**Instructions for the task:**
Using the data below, gather each line that includes the word "deux".

**Given records:**
----------

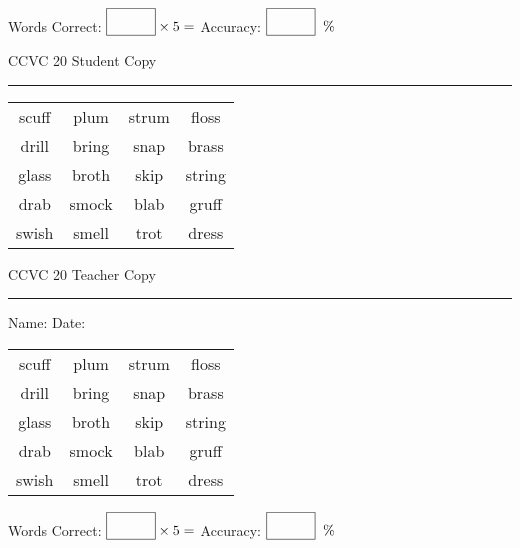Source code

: \documentclass{memoir}
\begin{document}
\normalsize

Words Correct: $\fbox{\phantom{\huge 100}} \times 5 = $ Accuracy: $\fbox{\phantom{\huge 100}}\;\; \%$ 

\vfill

\newpage



\footnotesize \noindent
CCVC 20 \hfill Student Copy
\smallskip
\hrule

\Large

\setlength{\tabcolsep}{14pt}
\def\arraystretch{3}

{\selectfont


\begin{vplace}[0.5]
\begin{center}
\begin{tabular}{cccc}
scuff & plum & strum & floss \\
drill & bring      & snap & brass       \\
glass & broth    & skip & string \\
drab             & smock & blab             & gruff \\
swish & smell & trot & dress \\
\end{tabular}
\end{center}
\end{vplace}

}

\newpage

\footnotesize \noindent
CCVC 20 \hfill Teacher Copy
\smallskip
\hrule

\normalsize

\vfill

\noindent
Name: \underline{\hspace{1.75in}} \hfill Date: \underline{\hspace{1in}}

\Large

{\selectfont


\begin{vplace}[0.5]
\begin{center}
\begin{tabular}{cccc}
scuff & plum & strum & floss \\
drill & bring      & snap & brass       \\
glass & broth    & skip & string \\
drab             & smock & blab             & gruff \\
swish & smell & trot & dress \\
\end{tabular}
\end{center}
\end{vplace}



}

\normalsize

Words Correct: $\fbox{\phantom{\huge 100}} \times 5 = $ Accuracy: $\fbox{\phantom{\huge 100}}\;\; \%$ 

\vfill

\end{document}
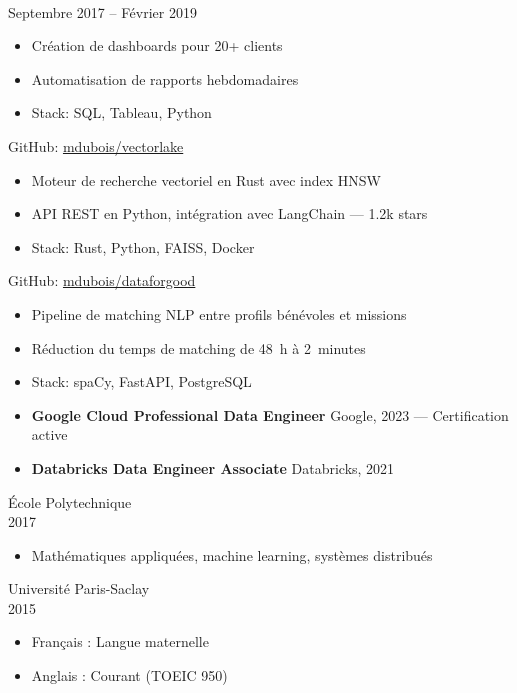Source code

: {\\ Septembre 2017 -- Février 2019}
\begin{itemize}
    \item Création de dashboards pour 20+ clients
    \item Automatisation de rapports hebdomadaires
    \item Stack: SQL, Tableau, Python
\end{itemize}


    {GitHub: \href{https://github.com/mdubois/vectorlake}{mdubois/vectorlake}}
\begin{itemize}
    \item Moteur de recherche vectoriel en Rust avec index HNSW
    \item API REST en Python, intégration avec LangChain — 1.2k stars
    \item Stack: Rust, Python, FAISS, Docker
\end{itemize}

    {GitHub: \href{https://github.com/mdubois/dataforgood}{mdubois/dataforgood}}
\begin{itemize}
    \item Pipeline de matching NLP entre profils bénévoles et missions
    \item Réduction du temps de matching de 48~h à 2~minutes
    \item Stack: spaCy, FastAPI, PostgreSQL
\end{itemize}


\begin{itemize}
    \item \textbf{Google Cloud Professional Data Engineer}
          Google, 2023 — Certification active

    \item \textbf{Databricks Data Engineer Associate}
          Databricks, 2021
\end{itemize}


    {École Polytechnique \\ 2017}
\begin{itemize}
    \item Mathématiques appliquées, machine learning, systèmes distribués
\end{itemize}

    {Université Paris-Saclay \\ 2015}


\begin{itemize}
    \item Français : Langue maternelle
    \item Anglais : Courant (TOEIC 950)
\end{itemize}


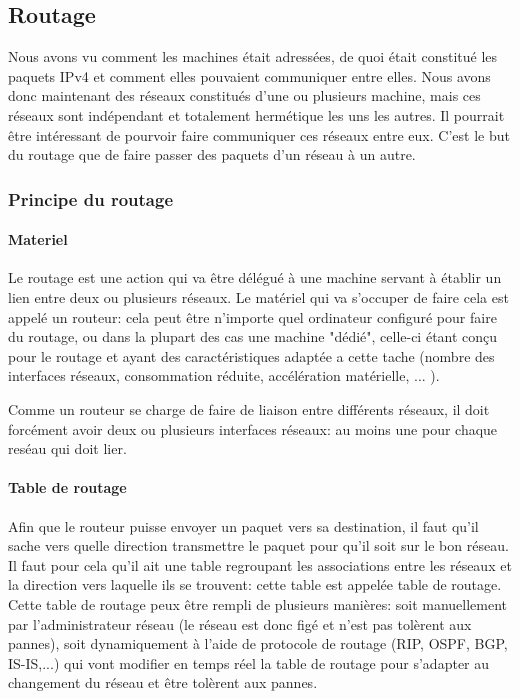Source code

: \subsection{Routage}

Nous avons vu comment les machines était adressées, de quoi était constitué les
paquets IPv4 et comment elles pouvaient communiquer entre elles.  Nous avons
donc maintenant des réseaux constitués d'une ou plusieurs machine, mais ces
réseaux sont indépendant et totalement hermétique les uns les autres. Il
pourrait être intéressant de pourvoir faire communiquer ces réseaux entre eux.
C'est le but du routage que de faire passer des paquets d'un réseau à un autre.

\subsubsection{Principe du routage}

\paragraph{Materiel}
Le routage est une action qui va être délégué à une machine servant à établir
un lien entre deux ou plusieurs réseaux.  Le matériel qui va s'occuper de faire
cela est appelé un routeur: cela peut être n'importe quel ordinateur configuré
pour faire du routage, ou dans la plupart des cas une machine "dédié", celle-ci
étant conçu pour le routage et ayant des caractéristiques adaptée a cette tache
(nombre des interfaces réseaux, consommation réduite, accélération matérielle, ... ).

Comme un routeur se charge de faire de liaison entre différents réseaux, il doit
forcément avoir deux ou plusieurs interfaces réseaux: au moins une pour chaque
reséau qui doit lier.

\paragraph{Table de routage}
Afin que le routeur puisse envoyer un paquet vers sa destination, il faut qu'il
sache vers quelle direction transmettre le paquet pour qu'il soit sur le bon
réseau. Il faut pour cela qu'il ait une table regroupant les associations entre
les réseaux et la direction vers laquelle ils se trouvent: cette table est
appelée table de routage.  Cette table de routage peux être rempli de plusieurs
manières: soit manuellement par l'administrateur réseau (le réseau est donc
figé et n'est pas tolèrent aux pannes), soit dynamiquement à l'aide de
protocole de routage (RIP, OSPF, BGP, IS-IS,...) qui vont modifier en temps
réel la table de routage pour s'adapter au changement du réseau et être
tolèrent aux pannes.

----------

**The completed task:**
un lien entre deux ou plusieurs réseaux.  Le matériel qui va s'occuper de faire
forcément avoir deux ou plusieurs interfaces réseaux: au moins une pour chaque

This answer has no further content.